Increase in erythrocyte sedimentation rate (ESR)

ESR >50 mm/h by Westergren method

Abnormal artery biopsy

Biopsy specimen with an artery showing vasculitis characterized by a predominance of mononuclear infiltration or granulomatous inflammation

From Hunder et al. [2]. With permission from John Wiley and Sons

5.3 Epidemiology

GCA is more common among people of north European descent than among Mediterranean people and is rare among African Americans, native Americans, and Asians. GCA occurs in individuals older than 50 years and the age-adjusted (>50) annual incidence in the UK is 22/100,000 population [3]. The annual incidence rates per 100,000 population rises from 2 in the sixth decade to 52 in the ninth decade [4]. The estimated prevalence is about 1:750 persons older than 50 years. There is a female preponderance; women are two to three times more commonly affected.

5.4 Etiology

The etiology is unknown. There is an association with HLA DRB*0401. Although infectious triggers have long been suspected, no clear associations have yet been confirmed. A proposed hypothesis suggests that the arterial wall dendritic cells become activated and then recruit CD4+ lymphocytes, which become clonally expanded producing IL-2 and IFN-γ. Macrophages produce PDGF, which stimulates intimal arterial thickening. Subsequently, monocyte and macrophages become multinucleate giant cells.

5.5 Clinical Features

The onset of symptoms may be abrupt. Some patients may recall the exact date and hour their symptoms started. In most instances, symptoms are insidious and develop gradually over several weeks.

5.5.1 Systemic

Constitutional features, including fever, fatigue, anorexia, weight loss, and depression are present in the majority of patients. Patients may present with pyrexia of unknown origin.

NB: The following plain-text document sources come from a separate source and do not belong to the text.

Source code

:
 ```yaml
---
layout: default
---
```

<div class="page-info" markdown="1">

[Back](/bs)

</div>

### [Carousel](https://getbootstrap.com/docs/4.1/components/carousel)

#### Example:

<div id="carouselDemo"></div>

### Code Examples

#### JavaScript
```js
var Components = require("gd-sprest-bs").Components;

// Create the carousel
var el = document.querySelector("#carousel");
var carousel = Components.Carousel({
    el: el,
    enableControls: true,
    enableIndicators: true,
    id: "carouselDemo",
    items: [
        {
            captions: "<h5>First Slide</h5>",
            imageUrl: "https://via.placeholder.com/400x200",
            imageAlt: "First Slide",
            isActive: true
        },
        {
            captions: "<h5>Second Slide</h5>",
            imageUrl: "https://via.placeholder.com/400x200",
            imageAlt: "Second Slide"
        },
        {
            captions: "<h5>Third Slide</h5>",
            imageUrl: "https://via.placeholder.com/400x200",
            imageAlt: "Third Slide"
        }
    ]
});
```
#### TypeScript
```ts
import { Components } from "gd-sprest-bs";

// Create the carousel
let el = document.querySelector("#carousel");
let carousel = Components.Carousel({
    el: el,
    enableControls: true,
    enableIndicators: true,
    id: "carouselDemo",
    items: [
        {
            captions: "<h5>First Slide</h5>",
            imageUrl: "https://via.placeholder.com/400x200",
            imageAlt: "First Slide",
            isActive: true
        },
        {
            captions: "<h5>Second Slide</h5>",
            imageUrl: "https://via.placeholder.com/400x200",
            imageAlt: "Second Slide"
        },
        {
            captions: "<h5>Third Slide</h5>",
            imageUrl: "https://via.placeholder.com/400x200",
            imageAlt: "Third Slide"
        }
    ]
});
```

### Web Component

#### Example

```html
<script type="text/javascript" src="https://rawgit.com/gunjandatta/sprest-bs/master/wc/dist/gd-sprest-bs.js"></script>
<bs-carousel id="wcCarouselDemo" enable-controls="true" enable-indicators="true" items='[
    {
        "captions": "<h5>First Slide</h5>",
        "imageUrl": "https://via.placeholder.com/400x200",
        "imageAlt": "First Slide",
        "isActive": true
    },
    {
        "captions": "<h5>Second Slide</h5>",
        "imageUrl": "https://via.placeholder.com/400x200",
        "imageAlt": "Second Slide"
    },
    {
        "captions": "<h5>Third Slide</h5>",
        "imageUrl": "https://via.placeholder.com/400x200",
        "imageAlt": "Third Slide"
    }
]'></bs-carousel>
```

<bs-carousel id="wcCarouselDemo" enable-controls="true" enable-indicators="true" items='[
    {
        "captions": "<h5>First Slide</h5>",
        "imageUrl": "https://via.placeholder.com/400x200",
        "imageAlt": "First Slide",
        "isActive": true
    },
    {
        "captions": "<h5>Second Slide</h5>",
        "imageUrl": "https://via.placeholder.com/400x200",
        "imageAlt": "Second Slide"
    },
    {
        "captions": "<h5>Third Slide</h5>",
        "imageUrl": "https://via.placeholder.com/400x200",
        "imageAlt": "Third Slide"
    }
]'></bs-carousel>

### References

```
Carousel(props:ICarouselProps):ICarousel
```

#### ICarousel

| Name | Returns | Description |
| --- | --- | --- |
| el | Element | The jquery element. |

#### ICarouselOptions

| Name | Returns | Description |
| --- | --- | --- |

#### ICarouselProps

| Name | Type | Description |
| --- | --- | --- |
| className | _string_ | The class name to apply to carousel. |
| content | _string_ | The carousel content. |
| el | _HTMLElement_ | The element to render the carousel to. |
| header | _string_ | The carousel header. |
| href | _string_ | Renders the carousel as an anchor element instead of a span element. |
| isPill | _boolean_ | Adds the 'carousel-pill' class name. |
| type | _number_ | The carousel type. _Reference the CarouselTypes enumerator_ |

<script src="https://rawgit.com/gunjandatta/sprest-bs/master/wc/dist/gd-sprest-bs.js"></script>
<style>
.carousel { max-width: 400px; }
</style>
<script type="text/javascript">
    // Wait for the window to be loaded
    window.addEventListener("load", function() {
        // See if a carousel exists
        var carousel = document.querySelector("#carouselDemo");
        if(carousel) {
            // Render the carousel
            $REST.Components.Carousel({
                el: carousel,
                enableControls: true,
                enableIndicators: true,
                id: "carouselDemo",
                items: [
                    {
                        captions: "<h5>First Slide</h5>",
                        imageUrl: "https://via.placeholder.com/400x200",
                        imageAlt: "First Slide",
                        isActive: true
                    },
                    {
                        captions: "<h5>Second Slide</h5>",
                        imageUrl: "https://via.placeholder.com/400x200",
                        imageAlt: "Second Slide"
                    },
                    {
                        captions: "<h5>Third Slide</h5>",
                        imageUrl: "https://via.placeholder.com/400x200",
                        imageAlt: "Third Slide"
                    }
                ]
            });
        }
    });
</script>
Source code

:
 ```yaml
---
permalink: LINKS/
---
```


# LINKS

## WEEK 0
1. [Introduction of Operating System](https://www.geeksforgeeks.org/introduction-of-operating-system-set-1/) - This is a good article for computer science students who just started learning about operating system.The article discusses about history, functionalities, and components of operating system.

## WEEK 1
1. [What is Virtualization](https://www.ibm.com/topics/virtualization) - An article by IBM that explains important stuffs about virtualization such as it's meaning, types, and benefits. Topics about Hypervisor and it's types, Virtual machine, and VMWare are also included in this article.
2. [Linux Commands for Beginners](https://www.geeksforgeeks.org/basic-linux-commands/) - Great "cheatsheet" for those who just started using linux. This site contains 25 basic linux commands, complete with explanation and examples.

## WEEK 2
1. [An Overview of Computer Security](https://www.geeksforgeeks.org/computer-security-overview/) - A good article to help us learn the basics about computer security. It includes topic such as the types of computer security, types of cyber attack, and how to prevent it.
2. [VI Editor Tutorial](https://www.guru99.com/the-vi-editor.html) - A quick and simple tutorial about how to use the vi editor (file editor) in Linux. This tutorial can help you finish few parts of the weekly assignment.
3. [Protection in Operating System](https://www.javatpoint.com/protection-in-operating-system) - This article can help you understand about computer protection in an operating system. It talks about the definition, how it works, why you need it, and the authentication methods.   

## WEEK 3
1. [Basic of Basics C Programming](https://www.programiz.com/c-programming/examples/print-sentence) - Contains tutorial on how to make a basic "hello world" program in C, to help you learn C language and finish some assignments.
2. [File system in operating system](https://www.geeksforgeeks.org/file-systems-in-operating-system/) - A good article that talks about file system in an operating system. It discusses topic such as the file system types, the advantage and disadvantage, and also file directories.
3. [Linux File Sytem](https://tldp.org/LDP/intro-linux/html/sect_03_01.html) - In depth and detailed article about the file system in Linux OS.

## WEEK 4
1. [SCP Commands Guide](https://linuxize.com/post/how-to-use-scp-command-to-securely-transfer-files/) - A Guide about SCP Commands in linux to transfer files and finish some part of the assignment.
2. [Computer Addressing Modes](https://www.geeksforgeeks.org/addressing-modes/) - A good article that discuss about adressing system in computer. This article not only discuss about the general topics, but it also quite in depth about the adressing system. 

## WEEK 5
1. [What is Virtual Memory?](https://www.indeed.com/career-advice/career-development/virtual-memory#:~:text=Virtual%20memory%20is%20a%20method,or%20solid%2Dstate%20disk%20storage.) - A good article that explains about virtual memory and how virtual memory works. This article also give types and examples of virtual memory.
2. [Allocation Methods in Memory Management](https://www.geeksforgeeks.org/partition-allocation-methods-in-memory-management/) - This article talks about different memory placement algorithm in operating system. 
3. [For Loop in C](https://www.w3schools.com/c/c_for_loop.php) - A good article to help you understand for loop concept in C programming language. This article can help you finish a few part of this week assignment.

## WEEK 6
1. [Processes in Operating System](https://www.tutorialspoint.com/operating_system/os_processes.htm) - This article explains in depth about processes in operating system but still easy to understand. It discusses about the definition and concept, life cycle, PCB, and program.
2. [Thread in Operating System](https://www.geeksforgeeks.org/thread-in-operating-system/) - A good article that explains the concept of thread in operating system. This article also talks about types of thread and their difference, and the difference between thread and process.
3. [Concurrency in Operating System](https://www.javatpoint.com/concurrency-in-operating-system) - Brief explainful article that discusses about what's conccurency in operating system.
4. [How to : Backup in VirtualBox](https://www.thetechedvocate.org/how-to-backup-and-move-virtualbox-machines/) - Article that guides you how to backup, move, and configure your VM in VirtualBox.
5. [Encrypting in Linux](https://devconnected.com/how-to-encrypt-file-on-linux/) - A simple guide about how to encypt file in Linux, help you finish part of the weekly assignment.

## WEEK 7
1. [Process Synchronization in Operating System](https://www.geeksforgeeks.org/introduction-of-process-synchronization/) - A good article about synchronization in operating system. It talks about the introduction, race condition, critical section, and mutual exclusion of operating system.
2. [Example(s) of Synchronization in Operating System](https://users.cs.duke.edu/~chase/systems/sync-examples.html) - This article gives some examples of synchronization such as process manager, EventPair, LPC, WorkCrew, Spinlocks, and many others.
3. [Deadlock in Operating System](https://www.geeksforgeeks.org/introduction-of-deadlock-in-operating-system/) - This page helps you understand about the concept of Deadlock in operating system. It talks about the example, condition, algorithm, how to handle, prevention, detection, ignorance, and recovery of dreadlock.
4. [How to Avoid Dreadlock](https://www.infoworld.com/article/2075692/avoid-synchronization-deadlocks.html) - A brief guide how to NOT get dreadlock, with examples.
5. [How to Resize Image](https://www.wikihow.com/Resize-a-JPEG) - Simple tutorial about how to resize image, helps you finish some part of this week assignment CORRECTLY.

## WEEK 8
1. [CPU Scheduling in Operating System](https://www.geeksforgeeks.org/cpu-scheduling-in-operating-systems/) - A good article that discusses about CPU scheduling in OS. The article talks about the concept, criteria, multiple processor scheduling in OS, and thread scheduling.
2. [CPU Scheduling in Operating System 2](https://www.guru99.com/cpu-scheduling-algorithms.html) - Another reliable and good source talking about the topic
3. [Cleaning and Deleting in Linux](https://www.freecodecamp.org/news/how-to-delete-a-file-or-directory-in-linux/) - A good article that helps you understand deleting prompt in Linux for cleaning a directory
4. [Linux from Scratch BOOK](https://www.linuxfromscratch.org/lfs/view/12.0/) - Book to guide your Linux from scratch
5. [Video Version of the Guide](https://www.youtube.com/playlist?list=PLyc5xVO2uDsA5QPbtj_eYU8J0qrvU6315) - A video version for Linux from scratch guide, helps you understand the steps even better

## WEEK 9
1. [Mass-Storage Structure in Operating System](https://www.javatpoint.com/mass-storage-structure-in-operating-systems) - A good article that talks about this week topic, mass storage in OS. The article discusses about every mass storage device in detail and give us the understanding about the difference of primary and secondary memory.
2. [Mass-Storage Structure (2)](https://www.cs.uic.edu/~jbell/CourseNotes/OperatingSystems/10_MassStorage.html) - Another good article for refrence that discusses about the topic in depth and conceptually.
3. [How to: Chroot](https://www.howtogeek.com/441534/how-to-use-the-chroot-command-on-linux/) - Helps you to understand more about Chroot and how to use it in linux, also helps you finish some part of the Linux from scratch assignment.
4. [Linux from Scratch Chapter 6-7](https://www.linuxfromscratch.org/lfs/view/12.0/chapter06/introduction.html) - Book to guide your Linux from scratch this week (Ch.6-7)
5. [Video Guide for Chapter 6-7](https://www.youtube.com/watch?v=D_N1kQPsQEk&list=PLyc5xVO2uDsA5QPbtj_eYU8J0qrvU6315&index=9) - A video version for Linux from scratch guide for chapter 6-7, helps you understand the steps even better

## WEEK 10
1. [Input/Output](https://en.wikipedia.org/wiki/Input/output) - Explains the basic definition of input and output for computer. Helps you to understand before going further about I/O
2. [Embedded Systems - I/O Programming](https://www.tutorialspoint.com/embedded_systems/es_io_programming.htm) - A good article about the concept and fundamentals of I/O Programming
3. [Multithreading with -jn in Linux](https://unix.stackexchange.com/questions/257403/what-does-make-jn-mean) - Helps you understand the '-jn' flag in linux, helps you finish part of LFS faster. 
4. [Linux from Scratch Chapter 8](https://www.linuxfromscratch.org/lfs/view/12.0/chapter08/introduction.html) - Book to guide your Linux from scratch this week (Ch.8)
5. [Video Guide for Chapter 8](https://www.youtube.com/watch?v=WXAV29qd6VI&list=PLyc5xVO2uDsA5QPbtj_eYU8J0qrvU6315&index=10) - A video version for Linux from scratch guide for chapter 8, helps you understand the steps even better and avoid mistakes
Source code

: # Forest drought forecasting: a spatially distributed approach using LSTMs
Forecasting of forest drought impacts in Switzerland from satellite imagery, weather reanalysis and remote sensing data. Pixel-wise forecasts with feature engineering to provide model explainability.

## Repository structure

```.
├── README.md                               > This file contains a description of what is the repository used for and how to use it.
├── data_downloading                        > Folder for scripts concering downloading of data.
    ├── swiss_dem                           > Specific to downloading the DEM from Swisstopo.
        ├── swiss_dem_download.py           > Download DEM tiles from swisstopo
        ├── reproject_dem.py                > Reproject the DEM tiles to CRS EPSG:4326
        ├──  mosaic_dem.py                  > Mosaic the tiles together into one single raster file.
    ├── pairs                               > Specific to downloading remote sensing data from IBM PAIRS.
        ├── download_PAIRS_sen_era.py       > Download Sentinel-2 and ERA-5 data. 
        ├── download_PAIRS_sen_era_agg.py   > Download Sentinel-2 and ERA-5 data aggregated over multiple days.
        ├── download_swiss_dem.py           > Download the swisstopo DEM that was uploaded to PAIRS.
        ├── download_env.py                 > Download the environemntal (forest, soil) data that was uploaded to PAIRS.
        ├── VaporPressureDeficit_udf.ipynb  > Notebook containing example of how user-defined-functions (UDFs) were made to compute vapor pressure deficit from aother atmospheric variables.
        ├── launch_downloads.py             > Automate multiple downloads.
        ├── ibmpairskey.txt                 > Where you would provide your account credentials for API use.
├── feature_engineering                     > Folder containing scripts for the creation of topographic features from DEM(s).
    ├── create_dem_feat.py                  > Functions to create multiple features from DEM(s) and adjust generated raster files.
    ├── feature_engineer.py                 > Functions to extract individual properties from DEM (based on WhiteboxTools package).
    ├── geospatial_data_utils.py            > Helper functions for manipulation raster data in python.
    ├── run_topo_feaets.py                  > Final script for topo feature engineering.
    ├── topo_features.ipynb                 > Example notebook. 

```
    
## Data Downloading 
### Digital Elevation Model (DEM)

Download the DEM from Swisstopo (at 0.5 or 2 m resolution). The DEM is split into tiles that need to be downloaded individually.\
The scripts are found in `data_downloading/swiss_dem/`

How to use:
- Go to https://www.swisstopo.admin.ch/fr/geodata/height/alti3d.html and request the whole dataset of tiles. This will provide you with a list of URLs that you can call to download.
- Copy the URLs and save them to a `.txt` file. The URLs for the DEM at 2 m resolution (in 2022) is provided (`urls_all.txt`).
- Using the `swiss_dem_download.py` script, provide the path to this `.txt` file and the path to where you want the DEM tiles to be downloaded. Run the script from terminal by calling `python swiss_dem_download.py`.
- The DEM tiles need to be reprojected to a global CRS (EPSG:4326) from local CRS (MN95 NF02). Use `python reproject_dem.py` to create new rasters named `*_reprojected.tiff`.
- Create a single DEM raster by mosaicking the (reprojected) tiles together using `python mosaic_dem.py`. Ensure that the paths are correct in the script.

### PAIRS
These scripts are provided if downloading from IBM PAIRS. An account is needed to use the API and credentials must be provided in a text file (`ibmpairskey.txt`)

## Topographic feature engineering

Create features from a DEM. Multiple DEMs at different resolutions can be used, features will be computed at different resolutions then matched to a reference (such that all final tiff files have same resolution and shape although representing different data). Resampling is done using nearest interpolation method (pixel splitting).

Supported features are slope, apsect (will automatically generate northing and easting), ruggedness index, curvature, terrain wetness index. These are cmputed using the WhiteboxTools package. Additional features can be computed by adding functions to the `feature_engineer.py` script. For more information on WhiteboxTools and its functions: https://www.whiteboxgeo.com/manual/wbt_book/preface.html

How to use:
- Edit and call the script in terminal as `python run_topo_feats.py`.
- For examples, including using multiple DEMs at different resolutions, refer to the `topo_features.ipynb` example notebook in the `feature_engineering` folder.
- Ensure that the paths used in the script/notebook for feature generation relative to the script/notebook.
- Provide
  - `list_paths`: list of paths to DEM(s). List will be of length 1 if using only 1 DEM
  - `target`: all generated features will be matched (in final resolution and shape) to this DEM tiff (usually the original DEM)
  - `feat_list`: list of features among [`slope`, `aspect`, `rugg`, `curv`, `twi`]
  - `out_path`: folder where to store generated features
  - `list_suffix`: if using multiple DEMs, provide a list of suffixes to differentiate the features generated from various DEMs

Myalgia and arthralgia with morning stiffness across the shoulder and hip girdle is suggestive of coexistent PMR.

5.5.2 Craniofacial

Headache is the most common symptom occurring in >60 % of patients. It is typically felt over one or both of the temporal areas. Less commonly the headache may be generalized or occipital. Important features of the headache are that it is different in nature from previous headaches, can be severe or paroxysmal, and be associated with scalp tenderness. Wearing a hat or glasses or combing the hair may be uncomfortable. In severe cases, involvement of the scalp arteries may lead to segmental scalp necrosis (Fig. 5.1).

Figure 5.1

Scalp necrosis in a patient with giant cell arteritis

Jaw claudication (30 %), pain in the tongue or jaw during mastication, which resolves with rest may be a risk factor for neuro-ophthalmic complications. In rare cases tongue infarction may result from ischemia.

The temporal arteries may be tender nonpulstaile and thickened (Fig. 5.2). Bruits may be audible over affected arteries especially in the axillae.

Figure 5.2

Swollen temporal artery in a patient with giant cell arteritis

5.5.3 Ophthalmic

Ophthalmic manifestations are common and may result in blindness. Acute visual loss occurs in as many as 20 % of patients. The visual loss is usually sudden, painless, and permanent. Visual disturbance may vary from mistiness of vision or involvement of part of the visual field to complete blindness. Visual loss may be bilateral. There may be premonitory symptoms such as blurry vision, amaurosis fugax, visual hallucinations, and diplopia in up to 50 % of cases. These premonitory signs may precede visual loss by several days and should be considered a medical emergency in GCA, as prompt treatment may prevent the development of irreversible blindness.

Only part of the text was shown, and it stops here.